B. During employment and for a period of [Non-Solicitation Period] thereafter, Employee shall not,
directly or indirectly, solicit for employment or employ any employee of [Company].
C. During employment, and thereafter [Confidentiality Period], Employee shall not disclose to anyone
any Confidential Information. For the purposes of this Agreement, "Confidential Information" shall
include any of [Company]'s confidential, proprietary or trade secret information that is disclosed to
Employee or Employee otherwise learns in the course of employment such as, but not limited to, business
plans, customer lists, financial statements, software diagrams, flow charts and product plans. Confidential
Information shall not include any information which; (i) is or becomes publicly available through no act
of Employee, (ii) is rightfully received by Employee from a third party without restrictions; or (iii) is
independently developed by Employee.
2. At-Will Employment
Employee acknowledges that Employee's employment is “at will,” subject to applicable law, and that
either [Company] or Employee may terminate employment at any time, with or without notice, for any
reason or no reason whatsoever. Nothing in this Agreement shall constitute a promise of employment for
any particular duration or rate of pay.
3. Accounting for Profits
Employee covenants and agrees that, if Employee shall violate any covenants or agreements in Section 1
hereof, [Company] shall be entitled to an accounting and repayment of all profits, compensation,
commissions, remunerations or benefits which Employee directly or indirectly has realized and/or may
realize as a result of, growing out of or in connection with any such violation; such remedy shall be in
addition to and not in limitation of any injunctive relief or other rights or remedies to which [Company] is
or may be entitled at law or in equity or under this Agreement.

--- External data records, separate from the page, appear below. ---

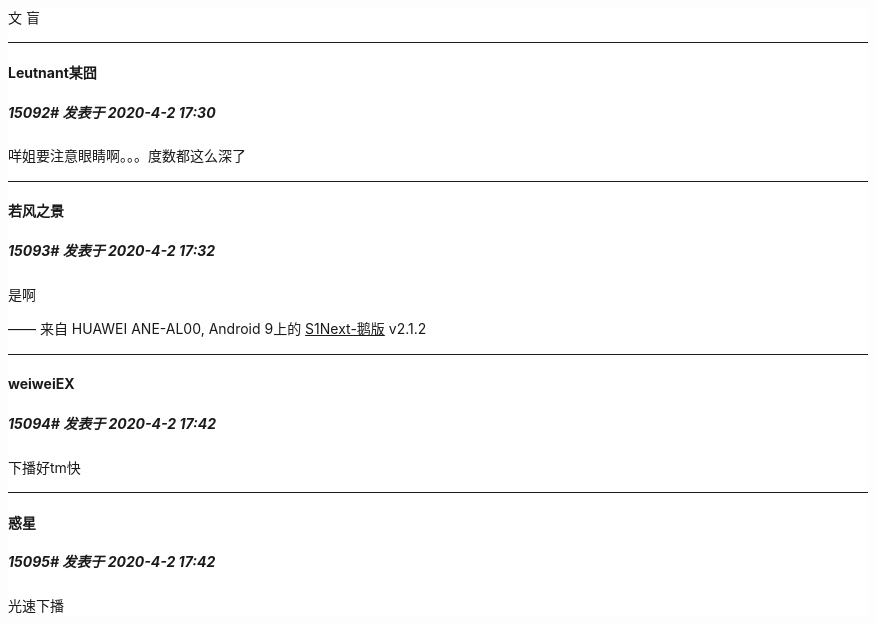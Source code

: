 


文 盲







-----

####  Leutnant某囧  
##### 15092#       发表于 2020-4-2 17:30




咩姐要注意眼睛啊。。。度数都这么深了







-----

####  若风之景  
##### 15093#       发表于 2020-4-2 17:32




是啊

—— 来自 HUAWEI ANE-AL00, Android 9上的 [S1Next-鹅版](https://github.com/ykrank/S1-Next/releases) v2.1.2







-----

####  weiweiEX  
##### 15094#       发表于 2020-4-2 17:42




下播好tm快







-----

####  惑星  
##### 15095#       发表于 2020-4-2 17:42




光速下播
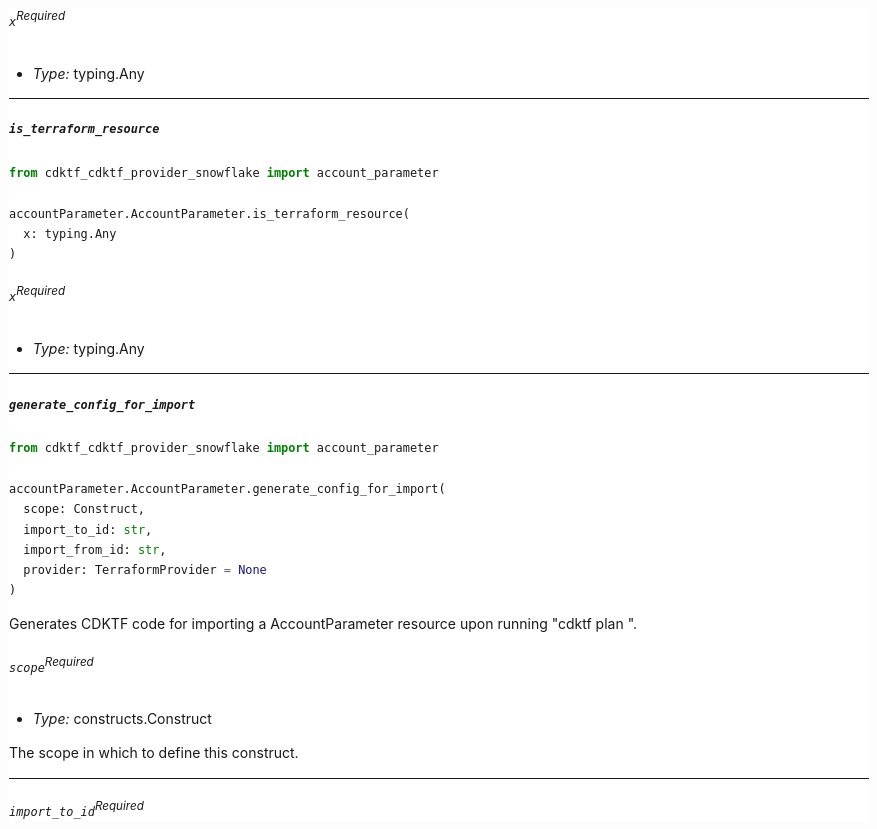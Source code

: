 ###### `x`<sup>Required</sup> <a name="x" id="@cdktf/provider-snowflake.accountParameter.AccountParameter.isTerraformElement.parameter.x"></a>

- *Type:* typing.Any

---

##### `is_terraform_resource` <a name="is_terraform_resource" id="@cdktf/provider-snowflake.accountParameter.AccountParameter.isTerraformResource"></a>

```python
from cdktf_cdktf_provider_snowflake import account_parameter

accountParameter.AccountParameter.is_terraform_resource(
  x: typing.Any
)
```

###### `x`<sup>Required</sup> <a name="x" id="@cdktf/provider-snowflake.accountParameter.AccountParameter.isTerraformResource.parameter.x"></a>

- *Type:* typing.Any

---

##### `generate_config_for_import` <a name="generate_config_for_import" id="@cdktf/provider-snowflake.accountParameter.AccountParameter.generateConfigForImport"></a>

```python
from cdktf_cdktf_provider_snowflake import account_parameter

accountParameter.AccountParameter.generate_config_for_import(
  scope: Construct,
  import_to_id: str,
  import_from_id: str,
  provider: TerraformProvider = None
)
```

Generates CDKTF code for importing a AccountParameter resource upon running "cdktf plan <stack-name>".

###### `scope`<sup>Required</sup> <a name="scope" id="@cdktf/provider-snowflake.accountParameter.AccountParameter.generateConfigForImport.parameter.scope"></a>

- *Type:* constructs.Construct

The scope in which to define this construct.

---

###### `import_to_id`<sup>Required</sup> <a name="import_to_id" id="@cdktf/provider-snowflake.accountParameter.AccountParameter.generateConfigForImport.parameter.importToId"></a>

4. Reasonableness of Restrictions
A. Employee has carefully read and considered the provisions of Section 1 hereof and, having done so,
agrees that the restrictions set forth therein (including, but not limited to, the time period of restriction and
the geographical areas of restriction) are fair and reasonable and are reasonably required for the protection
of the interests of [Company], its officers, directors, shareholders and other employees.
B. In the event that, notwithstanding the foregoing, any part of the covenants set forth in Section 1 hereof
shall be held to be invalid or unenforceable, the remaining parts thereof shall nevertheless continue to be
valid and enforceable as though the invalid or unenforceable parts had not been included therein. In the
event that any provision of Section 1 relating to time period and/or areas of restriction shall be declared
by a court of competent jurisdiction to exceed the maximum time period or areas such court deems
reasonable and enforceable, the agreed upon time period and/or areas of restriction shall be deemed to
become and thereafter be the maximum time period and/or areas which such court deems reasonable and
enforceable.
5. Burden & Benefit
This Agreement shall be binding upon, and shall inure to the benefit of, [Company] and Employee, and
their respective heirs, personal and legal representatives, successors and assigns.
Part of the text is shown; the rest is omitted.